== Segment start ==
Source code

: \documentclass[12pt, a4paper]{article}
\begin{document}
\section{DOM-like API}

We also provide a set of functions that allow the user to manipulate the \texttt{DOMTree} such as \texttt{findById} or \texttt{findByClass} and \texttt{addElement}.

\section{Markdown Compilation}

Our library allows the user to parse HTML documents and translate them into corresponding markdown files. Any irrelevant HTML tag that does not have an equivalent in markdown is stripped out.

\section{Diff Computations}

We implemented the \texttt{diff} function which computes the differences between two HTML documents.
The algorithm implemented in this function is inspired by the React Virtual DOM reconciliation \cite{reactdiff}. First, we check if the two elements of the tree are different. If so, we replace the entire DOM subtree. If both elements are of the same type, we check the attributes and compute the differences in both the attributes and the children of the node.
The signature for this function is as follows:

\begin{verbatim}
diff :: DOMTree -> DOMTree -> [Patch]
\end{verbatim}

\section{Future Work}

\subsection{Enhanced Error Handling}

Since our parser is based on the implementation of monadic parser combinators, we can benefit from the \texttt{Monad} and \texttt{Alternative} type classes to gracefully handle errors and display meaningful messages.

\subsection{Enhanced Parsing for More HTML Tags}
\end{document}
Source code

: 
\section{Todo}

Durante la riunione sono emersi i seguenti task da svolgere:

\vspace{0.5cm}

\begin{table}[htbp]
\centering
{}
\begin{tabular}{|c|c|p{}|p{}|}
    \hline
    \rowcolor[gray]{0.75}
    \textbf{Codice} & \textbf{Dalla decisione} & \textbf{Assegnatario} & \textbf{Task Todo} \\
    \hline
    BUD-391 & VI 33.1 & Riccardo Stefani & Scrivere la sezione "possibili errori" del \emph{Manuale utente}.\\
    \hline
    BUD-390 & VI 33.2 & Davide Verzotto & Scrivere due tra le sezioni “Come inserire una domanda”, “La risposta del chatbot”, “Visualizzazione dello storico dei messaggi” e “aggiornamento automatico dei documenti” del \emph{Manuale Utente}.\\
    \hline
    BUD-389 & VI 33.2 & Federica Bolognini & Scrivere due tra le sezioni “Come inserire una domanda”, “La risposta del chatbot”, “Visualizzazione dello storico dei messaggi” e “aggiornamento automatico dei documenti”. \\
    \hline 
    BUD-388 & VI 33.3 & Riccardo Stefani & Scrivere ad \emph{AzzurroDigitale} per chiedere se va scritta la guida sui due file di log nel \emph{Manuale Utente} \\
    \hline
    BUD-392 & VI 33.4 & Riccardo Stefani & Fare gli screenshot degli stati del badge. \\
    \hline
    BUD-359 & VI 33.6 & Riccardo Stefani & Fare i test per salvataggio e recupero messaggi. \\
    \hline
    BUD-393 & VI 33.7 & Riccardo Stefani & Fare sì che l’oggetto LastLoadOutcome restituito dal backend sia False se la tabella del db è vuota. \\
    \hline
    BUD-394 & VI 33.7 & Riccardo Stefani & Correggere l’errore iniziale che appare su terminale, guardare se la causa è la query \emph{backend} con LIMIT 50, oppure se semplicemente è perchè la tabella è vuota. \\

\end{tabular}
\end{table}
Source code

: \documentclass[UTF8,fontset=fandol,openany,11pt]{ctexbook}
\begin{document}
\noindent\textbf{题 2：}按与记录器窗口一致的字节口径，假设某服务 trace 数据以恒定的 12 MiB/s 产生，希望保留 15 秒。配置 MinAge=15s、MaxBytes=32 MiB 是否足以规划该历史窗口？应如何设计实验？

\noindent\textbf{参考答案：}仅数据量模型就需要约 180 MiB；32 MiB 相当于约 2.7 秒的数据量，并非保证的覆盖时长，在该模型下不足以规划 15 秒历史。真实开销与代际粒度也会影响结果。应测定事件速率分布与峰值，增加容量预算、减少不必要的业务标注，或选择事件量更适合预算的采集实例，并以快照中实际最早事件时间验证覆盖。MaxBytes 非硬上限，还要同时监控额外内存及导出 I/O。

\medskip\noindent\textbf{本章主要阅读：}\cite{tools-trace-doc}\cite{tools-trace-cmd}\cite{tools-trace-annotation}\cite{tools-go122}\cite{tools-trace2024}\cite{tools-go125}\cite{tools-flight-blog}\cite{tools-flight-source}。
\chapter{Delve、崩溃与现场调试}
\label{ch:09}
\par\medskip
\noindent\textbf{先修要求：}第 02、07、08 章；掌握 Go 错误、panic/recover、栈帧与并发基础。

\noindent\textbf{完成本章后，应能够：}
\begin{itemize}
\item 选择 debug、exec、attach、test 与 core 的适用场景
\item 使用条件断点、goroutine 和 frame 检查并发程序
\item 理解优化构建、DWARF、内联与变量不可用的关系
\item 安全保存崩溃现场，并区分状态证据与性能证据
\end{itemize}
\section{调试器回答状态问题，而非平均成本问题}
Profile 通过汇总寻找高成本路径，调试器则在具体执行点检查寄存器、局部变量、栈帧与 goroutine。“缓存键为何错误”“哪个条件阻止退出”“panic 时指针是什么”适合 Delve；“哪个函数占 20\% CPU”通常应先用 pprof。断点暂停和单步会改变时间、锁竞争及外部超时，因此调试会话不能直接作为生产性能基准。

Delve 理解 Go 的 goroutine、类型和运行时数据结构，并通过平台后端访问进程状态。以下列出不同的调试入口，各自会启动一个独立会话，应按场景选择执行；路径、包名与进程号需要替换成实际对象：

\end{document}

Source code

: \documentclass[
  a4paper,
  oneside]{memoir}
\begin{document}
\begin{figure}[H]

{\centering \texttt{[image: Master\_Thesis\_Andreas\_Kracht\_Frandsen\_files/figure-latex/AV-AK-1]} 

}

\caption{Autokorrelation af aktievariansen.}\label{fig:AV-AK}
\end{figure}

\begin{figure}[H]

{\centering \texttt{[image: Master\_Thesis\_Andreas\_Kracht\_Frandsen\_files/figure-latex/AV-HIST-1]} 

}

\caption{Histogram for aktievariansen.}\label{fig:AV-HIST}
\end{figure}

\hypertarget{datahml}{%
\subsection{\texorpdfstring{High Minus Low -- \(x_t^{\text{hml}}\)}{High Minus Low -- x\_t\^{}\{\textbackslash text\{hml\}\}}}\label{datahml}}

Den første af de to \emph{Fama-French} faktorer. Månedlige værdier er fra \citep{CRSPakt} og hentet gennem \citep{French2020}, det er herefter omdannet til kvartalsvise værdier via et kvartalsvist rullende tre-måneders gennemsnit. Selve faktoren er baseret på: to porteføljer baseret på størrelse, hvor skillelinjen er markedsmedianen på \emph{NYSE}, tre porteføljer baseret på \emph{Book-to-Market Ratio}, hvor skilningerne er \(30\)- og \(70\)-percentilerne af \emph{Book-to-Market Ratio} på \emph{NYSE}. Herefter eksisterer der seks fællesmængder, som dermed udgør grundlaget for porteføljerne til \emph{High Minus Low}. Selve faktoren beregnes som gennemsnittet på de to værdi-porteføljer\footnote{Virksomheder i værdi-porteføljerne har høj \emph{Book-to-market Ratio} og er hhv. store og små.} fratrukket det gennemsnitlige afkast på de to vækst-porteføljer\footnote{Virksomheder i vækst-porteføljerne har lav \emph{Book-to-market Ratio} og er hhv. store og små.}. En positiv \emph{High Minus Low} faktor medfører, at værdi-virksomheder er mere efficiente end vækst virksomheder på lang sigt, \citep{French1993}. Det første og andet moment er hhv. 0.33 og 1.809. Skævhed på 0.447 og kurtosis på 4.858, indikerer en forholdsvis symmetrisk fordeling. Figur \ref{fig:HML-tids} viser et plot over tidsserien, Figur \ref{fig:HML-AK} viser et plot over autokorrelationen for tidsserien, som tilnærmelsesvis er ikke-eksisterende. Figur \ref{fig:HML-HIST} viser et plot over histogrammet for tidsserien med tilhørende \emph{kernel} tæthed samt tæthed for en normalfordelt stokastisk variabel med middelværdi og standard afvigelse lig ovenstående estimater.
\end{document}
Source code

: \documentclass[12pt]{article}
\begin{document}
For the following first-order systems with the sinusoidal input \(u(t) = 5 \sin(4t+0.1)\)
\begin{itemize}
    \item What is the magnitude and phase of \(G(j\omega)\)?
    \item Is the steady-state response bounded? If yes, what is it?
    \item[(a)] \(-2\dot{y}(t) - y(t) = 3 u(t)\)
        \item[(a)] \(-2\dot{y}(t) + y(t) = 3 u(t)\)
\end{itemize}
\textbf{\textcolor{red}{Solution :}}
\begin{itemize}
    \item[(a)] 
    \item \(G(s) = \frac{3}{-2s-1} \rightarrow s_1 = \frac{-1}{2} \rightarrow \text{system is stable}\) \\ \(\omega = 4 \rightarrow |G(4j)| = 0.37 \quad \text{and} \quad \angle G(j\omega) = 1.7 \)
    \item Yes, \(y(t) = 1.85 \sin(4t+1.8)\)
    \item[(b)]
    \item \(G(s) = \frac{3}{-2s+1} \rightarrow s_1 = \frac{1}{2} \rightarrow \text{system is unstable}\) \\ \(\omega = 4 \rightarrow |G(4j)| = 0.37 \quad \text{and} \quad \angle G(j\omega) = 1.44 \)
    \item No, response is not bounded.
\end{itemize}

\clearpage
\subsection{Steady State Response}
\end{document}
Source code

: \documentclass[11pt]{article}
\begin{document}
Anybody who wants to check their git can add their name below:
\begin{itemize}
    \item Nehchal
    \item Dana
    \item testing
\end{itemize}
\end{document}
== Segment end ==
◆ **EXERCISE AIM**
Quote the listing above, but only from the line that shows "BUD-394 & VI" through the line that shows "MinAge=15s、MaxBytes=32 MiB 是否足以规划该历史窗口？应如何设计实验？".

◆ **EXERCISE RESPONSE**
    BUD-394 & VI 33.7 & Riccardo Stefani & Correggere l’errore iniziale che appare su terminale, guardare se la causa è la query \emph{backend} con LIMIT 50, oppure se semplicemente è perchè la tabella è vuota. \\

\end{tabular}
\end{table}
Source code

: \documentclass[UTF8,fontset=fandol,openany,11pt]{ctexbook}
\begin{document}
\noindent\textbf{题 2：}按与记录器窗口一致的字节口径，假设某服务 trace 数据以恒定的 12 MiB/s 产生，希望保留 15 秒。配置 MinAge=15s、MaxBytes=32 MiB 是否足以规划该历史窗口？应如何设计实验？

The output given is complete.